Virgin Money faces uphill struggle, city warns

Virgin Money faces an uphill struggle to make a meaningful impact on British banking, despite buying Northern Rock for a knockdown £747m and earmarking a possible flotation for as soon as 2014, City analysts warned yesterday.

The deal is the first disposal of any part of the vast tranche of the banking industry taken into state hands during the financial crisis, although the price is £375m short of Northern Rock's net asset value of £1.122bn. The price could increase to £1bn depending on performance.

Sources close to the deal said that while the price, at 0.9 times "book value", represented a loss, it looked better when compared with most of the banking sector, which trades on the stock market at about 0.5 times book value.

Virgin Money's chief executive, Jayne-Anne Gadhia, said: "We feel we paid a very, very full price. From our perspective we have paid £1bn of value with £747m in cash, £150m of additional capital into the business and more dependent on performance.

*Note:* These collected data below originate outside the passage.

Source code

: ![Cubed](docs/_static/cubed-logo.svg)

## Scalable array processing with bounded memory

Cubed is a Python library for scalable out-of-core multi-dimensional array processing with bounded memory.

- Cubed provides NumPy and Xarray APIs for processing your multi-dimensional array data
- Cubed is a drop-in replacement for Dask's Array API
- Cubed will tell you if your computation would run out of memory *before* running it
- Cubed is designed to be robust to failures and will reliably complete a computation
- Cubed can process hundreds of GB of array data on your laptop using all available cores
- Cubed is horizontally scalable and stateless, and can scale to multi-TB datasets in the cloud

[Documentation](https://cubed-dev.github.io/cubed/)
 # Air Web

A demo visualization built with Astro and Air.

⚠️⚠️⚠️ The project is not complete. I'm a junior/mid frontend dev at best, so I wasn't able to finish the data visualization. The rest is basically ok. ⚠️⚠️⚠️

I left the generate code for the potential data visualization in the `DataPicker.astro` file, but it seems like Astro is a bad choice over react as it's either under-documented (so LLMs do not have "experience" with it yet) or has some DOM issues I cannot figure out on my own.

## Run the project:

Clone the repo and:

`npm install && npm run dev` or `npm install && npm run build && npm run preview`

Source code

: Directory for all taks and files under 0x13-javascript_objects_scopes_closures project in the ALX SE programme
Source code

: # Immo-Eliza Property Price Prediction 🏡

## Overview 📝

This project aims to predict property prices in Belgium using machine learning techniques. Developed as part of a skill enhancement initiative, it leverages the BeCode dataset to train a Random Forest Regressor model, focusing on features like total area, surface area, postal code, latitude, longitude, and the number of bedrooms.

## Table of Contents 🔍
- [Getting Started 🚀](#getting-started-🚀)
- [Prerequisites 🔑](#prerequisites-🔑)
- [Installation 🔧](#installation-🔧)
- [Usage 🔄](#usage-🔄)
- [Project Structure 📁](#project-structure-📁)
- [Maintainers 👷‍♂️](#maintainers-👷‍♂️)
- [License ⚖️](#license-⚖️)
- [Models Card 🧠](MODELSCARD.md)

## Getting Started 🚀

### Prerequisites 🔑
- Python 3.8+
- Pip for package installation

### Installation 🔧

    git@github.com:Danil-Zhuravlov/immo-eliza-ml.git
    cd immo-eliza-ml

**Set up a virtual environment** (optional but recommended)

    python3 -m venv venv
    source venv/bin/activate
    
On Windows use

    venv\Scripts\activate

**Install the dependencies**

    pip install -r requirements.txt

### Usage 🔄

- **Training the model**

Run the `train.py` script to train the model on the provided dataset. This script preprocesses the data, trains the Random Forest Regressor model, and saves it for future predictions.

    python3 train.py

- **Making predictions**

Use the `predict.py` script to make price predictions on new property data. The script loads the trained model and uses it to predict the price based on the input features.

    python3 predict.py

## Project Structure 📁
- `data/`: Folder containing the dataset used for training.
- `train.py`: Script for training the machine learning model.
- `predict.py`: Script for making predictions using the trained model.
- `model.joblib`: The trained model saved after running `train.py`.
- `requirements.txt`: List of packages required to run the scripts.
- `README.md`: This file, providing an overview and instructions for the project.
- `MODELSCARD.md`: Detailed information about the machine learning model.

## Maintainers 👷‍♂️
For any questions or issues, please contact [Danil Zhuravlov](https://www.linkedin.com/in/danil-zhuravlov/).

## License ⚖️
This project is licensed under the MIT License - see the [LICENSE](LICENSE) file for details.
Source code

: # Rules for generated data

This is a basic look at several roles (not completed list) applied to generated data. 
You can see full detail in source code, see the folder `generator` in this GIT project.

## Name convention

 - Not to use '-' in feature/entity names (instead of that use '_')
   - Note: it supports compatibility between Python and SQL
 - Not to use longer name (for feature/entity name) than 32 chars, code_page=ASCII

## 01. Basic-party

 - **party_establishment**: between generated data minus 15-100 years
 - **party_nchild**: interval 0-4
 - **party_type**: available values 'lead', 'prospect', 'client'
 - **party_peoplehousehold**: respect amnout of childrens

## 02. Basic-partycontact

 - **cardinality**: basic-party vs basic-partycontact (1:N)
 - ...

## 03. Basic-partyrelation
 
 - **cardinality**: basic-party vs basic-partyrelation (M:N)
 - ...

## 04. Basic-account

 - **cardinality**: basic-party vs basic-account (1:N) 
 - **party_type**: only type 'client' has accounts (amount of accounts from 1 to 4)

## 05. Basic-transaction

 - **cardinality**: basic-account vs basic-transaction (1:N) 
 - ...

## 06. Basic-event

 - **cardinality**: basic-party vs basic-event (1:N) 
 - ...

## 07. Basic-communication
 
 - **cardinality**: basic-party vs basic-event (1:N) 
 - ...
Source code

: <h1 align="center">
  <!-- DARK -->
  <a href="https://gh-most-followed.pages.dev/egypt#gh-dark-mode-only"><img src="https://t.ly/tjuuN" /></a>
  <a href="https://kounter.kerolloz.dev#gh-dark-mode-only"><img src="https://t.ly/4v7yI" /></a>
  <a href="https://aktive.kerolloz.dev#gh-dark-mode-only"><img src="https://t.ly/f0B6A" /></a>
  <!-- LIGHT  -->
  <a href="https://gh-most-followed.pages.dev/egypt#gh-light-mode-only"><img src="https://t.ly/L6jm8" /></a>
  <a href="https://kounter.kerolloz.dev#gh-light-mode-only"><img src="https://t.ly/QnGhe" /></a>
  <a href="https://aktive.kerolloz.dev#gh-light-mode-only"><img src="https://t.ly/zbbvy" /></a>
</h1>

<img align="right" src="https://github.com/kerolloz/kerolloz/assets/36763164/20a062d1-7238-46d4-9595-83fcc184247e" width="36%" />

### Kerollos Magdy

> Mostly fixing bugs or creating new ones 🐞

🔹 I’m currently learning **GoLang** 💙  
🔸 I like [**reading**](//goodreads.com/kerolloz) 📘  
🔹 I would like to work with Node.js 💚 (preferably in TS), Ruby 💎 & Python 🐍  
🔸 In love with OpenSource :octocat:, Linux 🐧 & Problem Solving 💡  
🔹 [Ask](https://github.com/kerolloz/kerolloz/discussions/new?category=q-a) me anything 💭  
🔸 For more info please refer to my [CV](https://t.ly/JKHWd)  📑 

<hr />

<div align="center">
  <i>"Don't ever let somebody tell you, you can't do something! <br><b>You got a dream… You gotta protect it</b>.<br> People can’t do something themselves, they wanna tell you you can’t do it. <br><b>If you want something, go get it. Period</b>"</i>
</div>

"It is our ambition to float this business, not because our investors want an exit but to access growth capital at the same price as our competitors. I think this is an important step and gives us an opportunity to grow and a presence on the high street.

The "bad" part of Northern Rock, now known as Northern Asset Management and containing nearly all of the high-risk loans it advanced before the credit crunch, remains in the taxpayers' hands. Northern Rock's 75 branches will be rebranded as Virgin Money but its operations in Newcastle will be retained. The bank's market share is just 1.5 per cent of savings and 1.2 per cent of mortgages; as such, it barely scrapes into the top 10.

However, a combination with Virgin Money will create an entity with 4 million customers – one million of whom will come from Rock. It will rank as Britain's seventh-biggest lender. Further firepower will be added if Ms Gadhia can buy the UK credit-card business being sold by Bank of America.